[Recorded data]
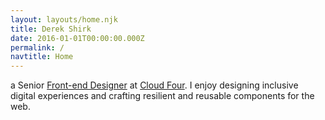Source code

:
 ```yaml
---
layout: layouts/home.njk
title: Derek Shirk
date: 2016-01-01T00:00:00.000Z
permalink: /
navtitle: Home
---
```


a Senior [Front-end Designer](https://cloudfour.com/thinks/were-hiring-front-end-designer/) at [Cloud Four](https://cloudfour.com). I enjoy designing inclusive digital experiences and crafting resilient and reusable components for the web.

- _Task statement_:
Quote the records above in full, dropping each picture.

- _Answer to this exercise_:
Source code

:
 ```yaml
---
layout: layouts/home.njk
title: Derek Shirk
date: 2016-01-01T00:00:00.000Z
permalink: /
navtitle: Home
---
```


a Senior [Front-end Designer](https://cloudfour.com/thinks/were-hiring-front-end-designer/) at [Cloud Four](https://cloudfour.com). I enjoy designing inclusive digital experiences and crafting resilient and reusable components for the web.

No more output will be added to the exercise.